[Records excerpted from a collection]

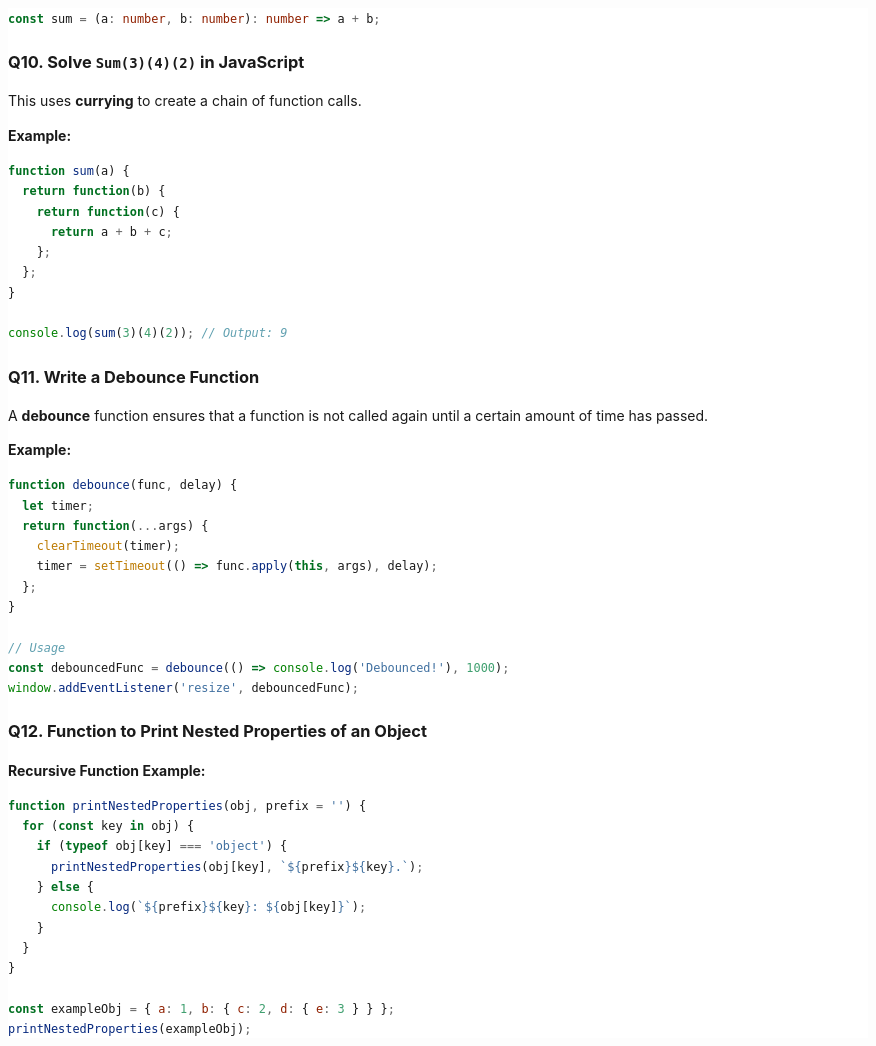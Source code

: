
 ```typescript
const sum = (a: number, b: number): number => a + b;
```

### Q10. Solve `Sum(3)(4)(2)` in JavaScript

This uses **currying** to create a chain of function calls.

**Example:**

```javascript
function sum(a) {
  return function(b) {
    return function(c) {
      return a + b + c;
    };
  };
}

console.log(sum(3)(4)(2)); // Output: 9
```

### Q11. Write a Debounce Function

A **debounce** function ensures that a function is not called again until a certain amount of time has passed.

**Example:**

```javascript
function debounce(func, delay) {
  let timer;
  return function(...args) {
    clearTimeout(timer);
    timer = setTimeout(() => func.apply(this, args), delay);
  };
}

// Usage
const debouncedFunc = debounce(() => console.log('Debounced!'), 1000);
window.addEventListener('resize', debouncedFunc);
```

### Q12. Function to Print Nested Properties of an Object

**Recursive Function Example:**

```javascript
function printNestedProperties(obj, prefix = '') {
  for (const key in obj) {
    if (typeof obj[key] === 'object') {
      printNestedProperties(obj[key], `${prefix}${key}.`);
    } else {
      console.log(`${prefix}${key}: ${obj[key]}`);
    }
  }
}

const exampleObj = { a: 1, b: { c: 2, d: { e: 3 } } };
printNestedProperties(exampleObj);
```
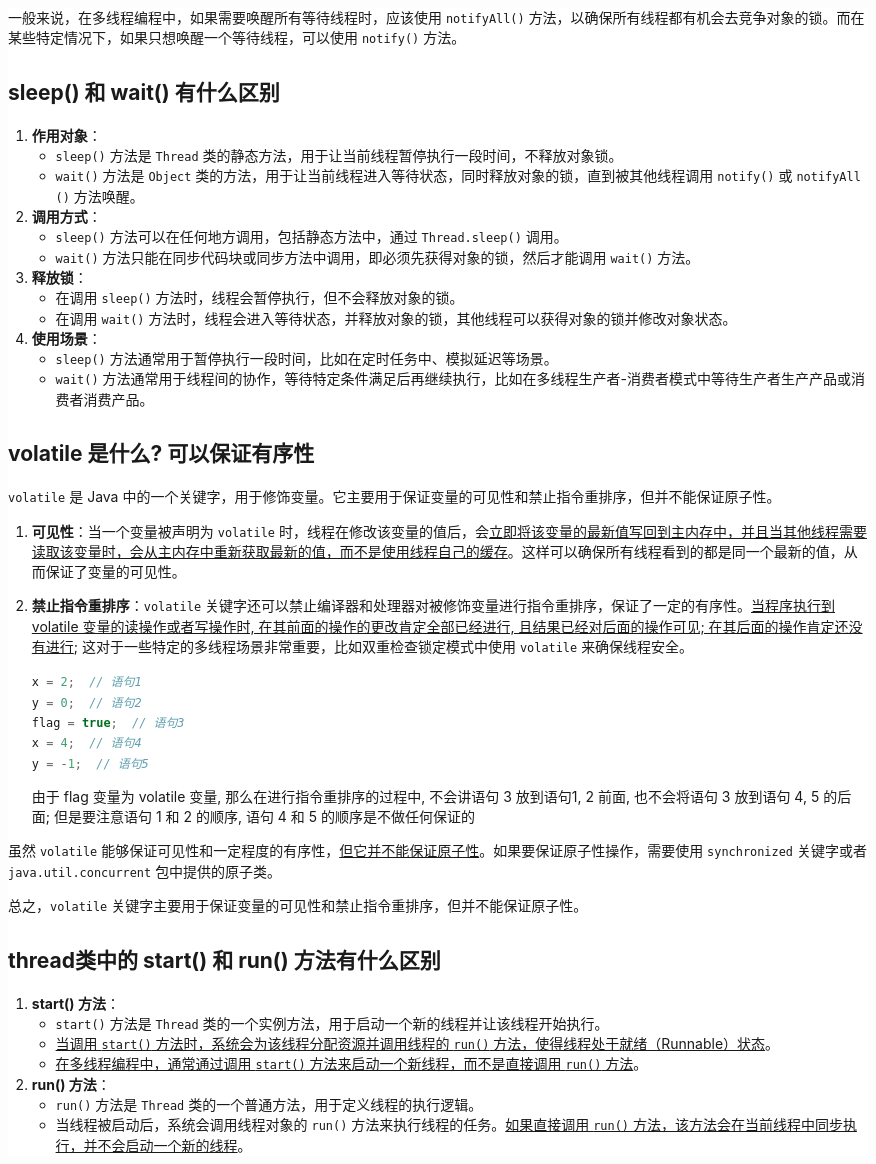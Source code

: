 一般来说，在多线程编程中，如果需要唤醒所有等待线程时，应该使用 `notifyAll()` 方法，以确保所有线程都有机会去竞争对象的锁。而在某些特定情况下，如果只想唤醒一个等待线程，可以使用 `notify()` 方法。



## sleep() 和 wait() 有什么区别

1.  **作用对象**：
    -   `sleep()` 方法是 `Thread` 类的静态方法，用于让当前线程暂停执行一段时间，不释放对象锁。
    -   `wait()` 方法是 `Object` 类的方法，用于让当前线程进入等待状态，同时释放对象的锁，直到被其他线程调用 `notify()` 或 `notifyAll()` 方法唤醒。
2.  **调用方式**：
    -   `sleep()` 方法可以在任何地方调用，包括静态方法中，通过 `Thread.sleep()` 调用。
    -   `wait()` 方法只能在同步代码块或同步方法中调用，即必须先获得对象的锁，然后才能调用 `wait()` 方法。
3.  **释放锁**：
    -   在调用 `sleep()` 方法时，线程会暂停执行，但不会释放对象的锁。
    -   在调用 `wait()` 方法时，线程会进入等待状态，并释放对象的锁，其他线程可以获得对象的锁并修改对象状态。
4.  **使用场景**：
    -   `sleep()` 方法通常用于暂停执行一段时间，比如在定时任务中、模拟延迟等场景。
    -   `wait()` 方法通常用于线程间的协作，等待特定条件满足后再继续执行，比如在多线程生产者-消费者模式中等待生产者生产产品或消费者消费产品。



## volatile 是什么? 可以保证有序性

`volatile` 是 Java 中的一个关键字，用于修饰变量。它主要用于保证变量的可见性和禁止指令重排序，但并不能保证原子性。

1.  **可见性**：当一个变量被声明为 `volatile` 时，线程在修改该变量的值后，会<u>立即将该变量的最新值写回到主内存中，并且当其他线程需要读取该变量时，会从主内存中重新获取最新的值，而不是使用线程自己的缓存</u>。这样可以确保所有线程看到的都是同一个最新的值，从而保证了变量的可见性。

2.  **禁止指令重排序**：`volatile` 关键字还可以禁止编译器和处理器对被修饰变量进行指令重排序，保证了一定的有序性。<u>当程序执行到 volatile 变量的读操作或者写操作时, 在其前面的操作的更改肯定全部已经进行, 且结果已经对后面的操作可见; 在其后面的操作肯定还没有进行</u>; 这对于一些特定的多线程场景非常重要，比如双重检查锁定模式中使用 `volatile` 来确保线程安全。

    ```java
    x = 2;  // 语句1
    y = 0;  // 语句2
    flag = true;  // 语句3
    x = 4;  // 语句4
    y = -1;  // 语句5
    ```

    由于 flag 变量为 volatile 变量, 那么在进行指令重排序的过程中, 不会讲语句 3 放到语句1, 2 前面, 也不会将语句 3 放到语句 4, 5 的后面; 但是要注意语句 1 和 2 的顺序, 语句 4 和 5 的顺序是不做任何保证的

虽然 `volatile` 能够保证可见性和一定程度的有序性，<u>但它并不能保证原子性</u>。如果要保证原子性操作，需要使用 `synchronized` 关键字或者 `java.util.concurrent` 包中提供的原子类。

总之，`volatile` 关键字主要用于保证变量的可见性和禁止指令重排序，但并不能保证原子性。



## thread类中的 start() 和 run() 方法有什么区别

1.  **start() 方法**：
    -   `start()` 方法是 `Thread` 类的一个实例方法，用于启动一个新的线程并让该线程开始执行。
    -   <u>当调用 `start()` 方法时，系统会为该线程分配资源并调用线程的 `run()` 方法，使得线程处于就绪（Runnable）状态</u>。
    -   <u>在多线程编程中，通常通过调用 `start()` 方法来启动一个新线程，而不是直接调用 `run()` 方法</u>。
2.  **run() 方法**：
    -   `run()` 方法是 `Thread` 类的一个普通方法，用于定义线程的执行逻辑。
    -   当线程被启动后，系统会调用线程对象的 `run()` 方法来执行线程的任务。<u>如果直接调用 `run()` 方法，该方法会在当前线程中同步执行，并不会启动一个新的线程</u>。
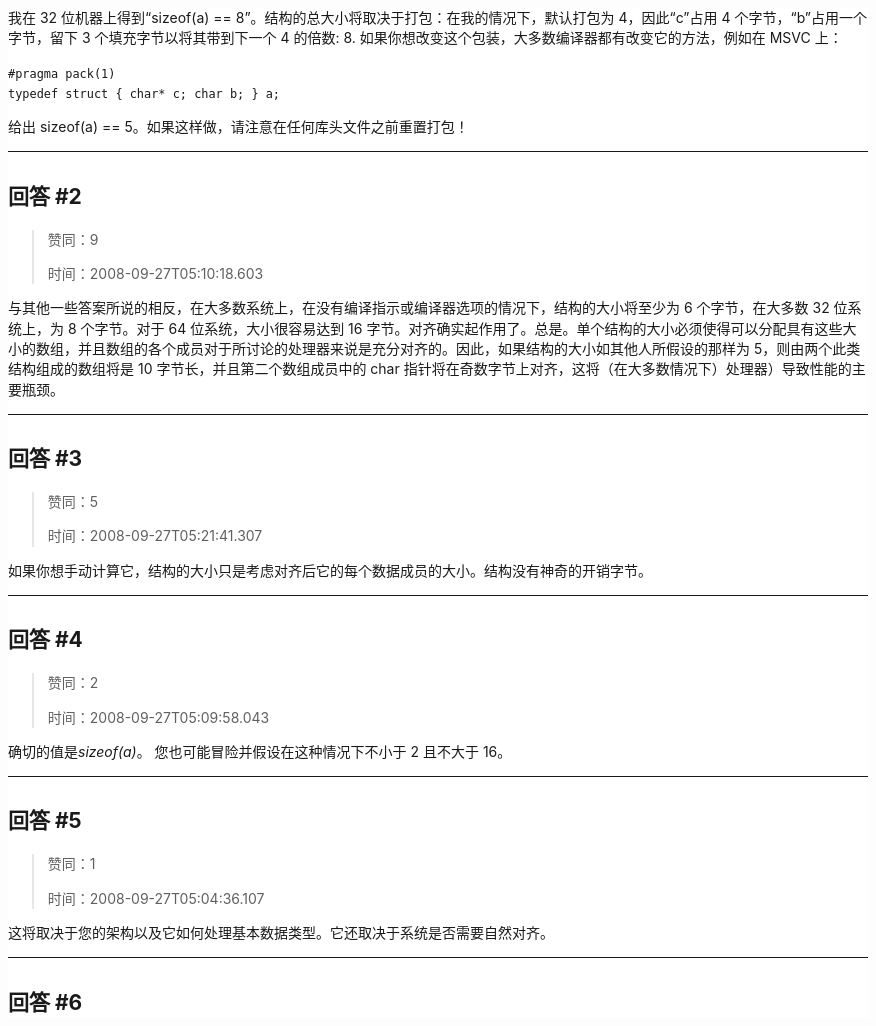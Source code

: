 我在 32 位机器上得到“sizeof(a) == 8”。结构的总大小将取决于打包：在我的情况下，默认打包为 4，因此“c”占用 4 个字节，“b”占用一个字节，留下 3 个填充字节以将其带到下一个 4 的倍数: 8\. 如果你想改变这个包装，大多数编译器都有改变它的方法，例如在 MSVC 上：

```
#pragma pack(1)
typedef struct { char* c; char b; } a; 
```

给出 sizeof(a) == 5。如果这样做，请注意在任何库头文件之前重置打包！

* * *

## 回答 #2

> 赞同：9
> 
> 时间：2008-09-27T05:10:18.603

与其他一些答案所说的相反，在大多数系统上，在没有编译指示或编译器选项的情况下，结构的大小将至少为 6 个字节，在大多数 32 位系统上，为 8 个字节。对于 64 位系统，大小很容易达到 16 字节。对齐确实起作用了。总是。单个结构的大小必须使得可以分配具有这些大小的数组，并且数组的各个成员对于所讨论的处理器来说是充分对齐的。因此，如果结构的大小如其他人所假设的那样为 5，则由两个此类结构组成的数组将是 10 字节长，并且第二个数组成员中的 char 指针将在奇数字节上对齐，这将（在大多数情况下）处理器）导致性能的主要瓶颈。

* * *

## 回答 #3

> 赞同：5
> 
> 时间：2008-09-27T05:21:41.307

如果你想手动计算它，结构的大小只是考虑对齐后它的每个数据成员的大小。结构没有神奇的开销字节。

* * *

## 回答 #4

> 赞同：2
> 
> 时间：2008-09-27T05:09:58.043

确切的值是*sizeof(a)*。
您也可能冒险并假设在这种情况下不小于 2 且不大于 16。

* * *

## 回答 #5

> 赞同：1
> 
> 时间：2008-09-27T05:04:36.107

这将取决于您的架构以及它如何处理基本数据类型。它还取决于系统是否需要自然对齐。

* * *

## 回答 #6
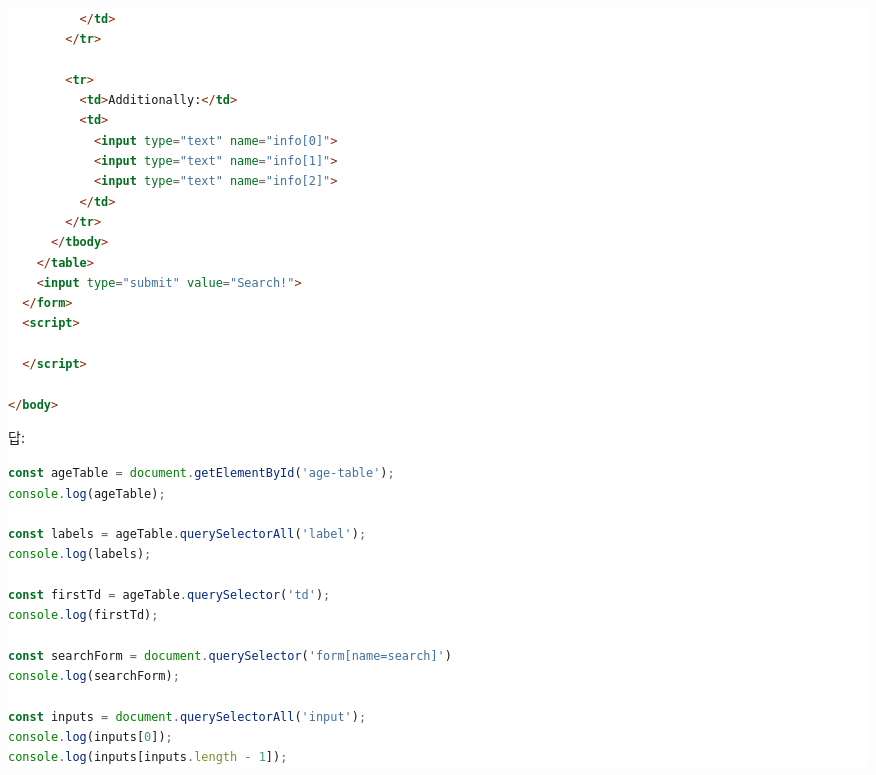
 ```html
          </td>
        </tr>

        <tr>
          <td>Additionally:</td>
          <td>
            <input type="text" name="info[0]">
            <input type="text" name="info[1]">
            <input type="text" name="info[2]">
          </td>
        </tr>
      </tbody>
    </table>
    <input type="submit" value="Search!">
  </form>
  <script>
    
  </script>

</body>
```

답:

```js
const ageTable = document.getElementById('age-table');
console.log(ageTable);

const labels = ageTable.querySelectorAll('label');
console.log(labels);

const firstTd = ageTable.querySelector('td');
console.log(firstTd);

const searchForm = document.querySelector('form[name=search]')
console.log(searchForm);

const inputs = document.querySelectorAll('input');
console.log(inputs[0]);
console.log(inputs[inputs.length - 1]);
```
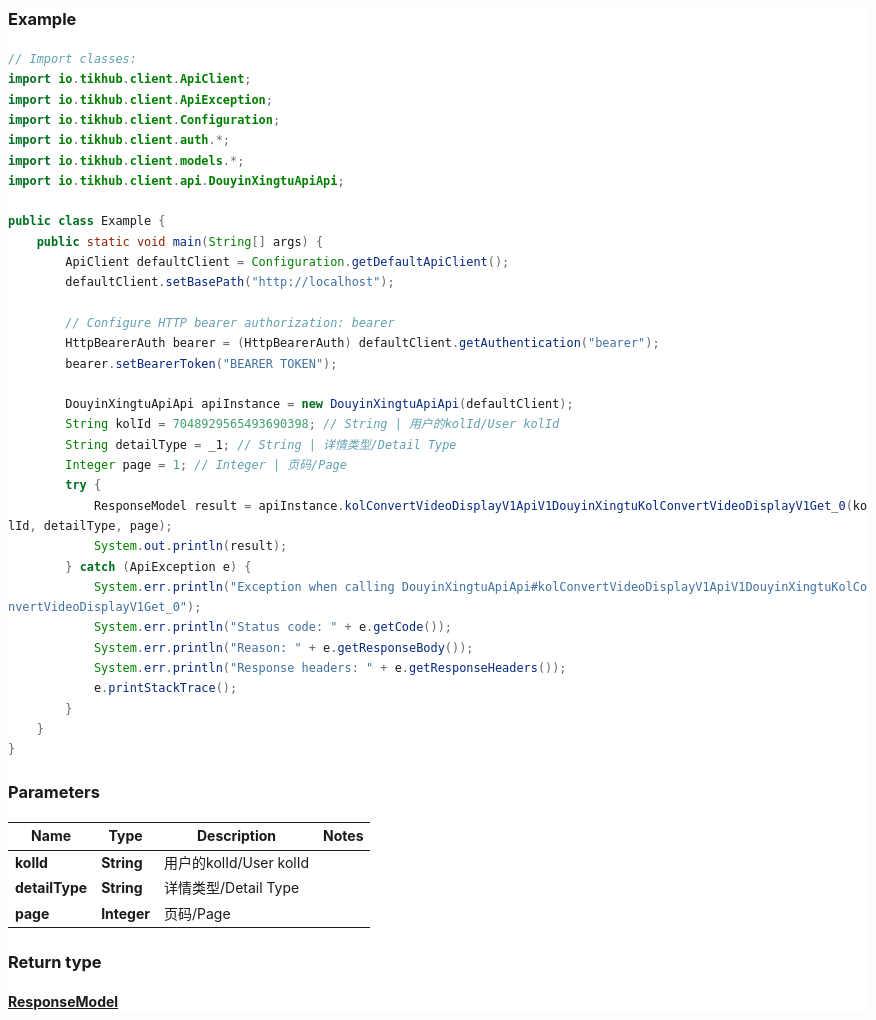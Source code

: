 ### Example

```java
// Import classes:
import io.tikhub.client.ApiClient;
import io.tikhub.client.ApiException;
import io.tikhub.client.Configuration;
import io.tikhub.client.auth.*;
import io.tikhub.client.models.*;
import io.tikhub.client.api.DouyinXingtuApiApi;

public class Example {
    public static void main(String[] args) {
        ApiClient defaultClient = Configuration.getDefaultApiClient();
        defaultClient.setBasePath("http://localhost");
        
        // Configure HTTP bearer authorization: bearer
        HttpBearerAuth bearer = (HttpBearerAuth) defaultClient.getAuthentication("bearer");
        bearer.setBearerToken("BEARER TOKEN");

        DouyinXingtuApiApi apiInstance = new DouyinXingtuApiApi(defaultClient);
        String kolId = 7048929565493690398; // String | 用户的kolId/User kolId
        String detailType = _1; // String | 详情类型/Detail Type
        Integer page = 1; // Integer | 页码/Page
        try {
            ResponseModel result = apiInstance.kolConvertVideoDisplayV1ApiV1DouyinXingtuKolConvertVideoDisplayV1Get_0(kolId, detailType, page);
            System.out.println(result);
        } catch (ApiException e) {
            System.err.println("Exception when calling DouyinXingtuApiApi#kolConvertVideoDisplayV1ApiV1DouyinXingtuKolConvertVideoDisplayV1Get_0");
            System.err.println("Status code: " + e.getCode());
            System.err.println("Reason: " + e.getResponseBody());
            System.err.println("Response headers: " + e.getResponseHeaders());
            e.printStackTrace();
        }
    }
}
```

### Parameters


Name | Type | Description  | Notes
------------- | ------------- | ------------- | -------------
 **kolId** | **String**| 用户的kolId/User kolId |
 **detailType** | **String**| 详情类型/Detail Type |
 **page** | **Integer**| 页码/Page |

### Return type

[**ResponseModel**](ResponseModel.md)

● **How to complete this task**
Search the entries above for the string "text". Copy each line that holds it.

● **Response area**
            <input type="text" name="info[0]">
            <input type="text" name="info[1]">
            <input type="text" name="info[2]">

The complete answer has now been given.